Cloud Data Warehouse Comparison: Redshift vs. BigQuery vs. Azure vs. Snowflake for Real-Time Workloads

 

Data helps companies take the guesswork out of decision-making. Teams can use data-driven evidence to decide which products to build, which features to add, and which growth initiatives to pursue. And, such insights-driven businesses grow at an annual rate of over 30%.

But, there’s a difference between being merely data-aware and insights-driven. Discovering insights requires finding a way to analyze data in near real-time, which is where cloud data warehouses play a vital role. As scalable repositories of data, warehouses allow businesses to find insights by storing and analyzing huge amounts of structured and semi-structured data.

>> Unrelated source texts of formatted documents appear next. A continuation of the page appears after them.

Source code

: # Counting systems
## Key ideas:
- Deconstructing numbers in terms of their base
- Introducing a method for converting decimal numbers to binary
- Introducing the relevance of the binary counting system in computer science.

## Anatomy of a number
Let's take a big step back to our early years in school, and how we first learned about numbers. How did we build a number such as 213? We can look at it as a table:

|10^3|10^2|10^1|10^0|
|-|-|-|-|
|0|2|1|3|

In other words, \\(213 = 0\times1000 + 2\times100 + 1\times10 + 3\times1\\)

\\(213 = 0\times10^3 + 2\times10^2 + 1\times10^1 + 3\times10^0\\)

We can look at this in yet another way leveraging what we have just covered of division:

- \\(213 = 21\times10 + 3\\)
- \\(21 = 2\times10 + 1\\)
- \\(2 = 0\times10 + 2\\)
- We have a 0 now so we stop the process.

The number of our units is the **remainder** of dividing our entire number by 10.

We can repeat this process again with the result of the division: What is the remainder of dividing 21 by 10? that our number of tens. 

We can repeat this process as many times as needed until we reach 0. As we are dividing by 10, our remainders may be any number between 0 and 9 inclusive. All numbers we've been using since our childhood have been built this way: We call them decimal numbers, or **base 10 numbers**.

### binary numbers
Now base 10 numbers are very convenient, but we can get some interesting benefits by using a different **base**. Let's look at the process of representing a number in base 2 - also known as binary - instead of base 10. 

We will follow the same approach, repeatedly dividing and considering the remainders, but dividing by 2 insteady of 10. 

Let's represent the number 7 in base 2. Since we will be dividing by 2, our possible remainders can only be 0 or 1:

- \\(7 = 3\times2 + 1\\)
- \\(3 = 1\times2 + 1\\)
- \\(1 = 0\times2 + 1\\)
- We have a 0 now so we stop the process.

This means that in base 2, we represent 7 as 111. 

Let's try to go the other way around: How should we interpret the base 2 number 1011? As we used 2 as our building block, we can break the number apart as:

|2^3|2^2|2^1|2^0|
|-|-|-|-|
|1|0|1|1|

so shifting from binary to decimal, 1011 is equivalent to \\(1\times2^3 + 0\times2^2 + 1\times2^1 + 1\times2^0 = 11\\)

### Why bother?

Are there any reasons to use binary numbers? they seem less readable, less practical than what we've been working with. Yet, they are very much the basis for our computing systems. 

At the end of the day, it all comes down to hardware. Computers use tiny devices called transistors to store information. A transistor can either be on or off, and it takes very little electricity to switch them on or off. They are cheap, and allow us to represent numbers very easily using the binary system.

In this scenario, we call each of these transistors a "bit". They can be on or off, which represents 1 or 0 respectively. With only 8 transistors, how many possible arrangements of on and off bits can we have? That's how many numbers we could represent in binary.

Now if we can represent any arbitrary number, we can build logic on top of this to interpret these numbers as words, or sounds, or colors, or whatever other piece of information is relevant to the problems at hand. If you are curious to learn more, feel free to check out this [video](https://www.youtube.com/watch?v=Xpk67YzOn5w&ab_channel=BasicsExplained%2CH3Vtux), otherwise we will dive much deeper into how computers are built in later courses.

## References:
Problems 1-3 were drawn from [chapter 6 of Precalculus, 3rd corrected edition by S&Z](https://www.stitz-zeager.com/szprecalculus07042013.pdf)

And, running a data warehouse is more than a technical initiative. It’s vital to the overall business strategy and can inform an array of future product, marketing, and engineering decisions.

But, choosing a cloud data warehouse provider can be challenging. Users have to evaluate costs, performance, the ability to handle real-time workloads, and other parameters to decide which vendor best fits their needs.

To help with these efforts, we analyze four cloud data warehouses: Amazon Redshift, Google BigQuery, Azure Synapse Analytics, and Snowflake. We cover the pros and cons of each of these options and dive into the factors you’ll need to consider when choosing a cloud data warehouse.

Popular Cloud Data Warehouses

Many of today’s new cloud data warehouses are built using solutions from major vendors such as Amazon Redshift, Google BigQuery, Microsoft Azure Synapse Analytics, and Snowflake.

Major vendors differ in costs or technical details, but they also share some common traits. Their cloud data warehouses are highly reliable. While outages or failures might happen, data replication and other reliability features ensure your data is backed up and can be quickly retrieved.

Amazon, Google, Microsoft, and Snowflake also offer highly scalable cloud data warehouses. Their solutions use massively parallel processing (MPP), a storage structure that handles multiple operations simultaneously, to rapidly scale up or down storage and compute resources. And, data is stored in columnar format to achieve better compression and querying.

Compared to on-premise data warehouses, cloud alternatives are more scalable, faster, go live in minutes, and are always up to date.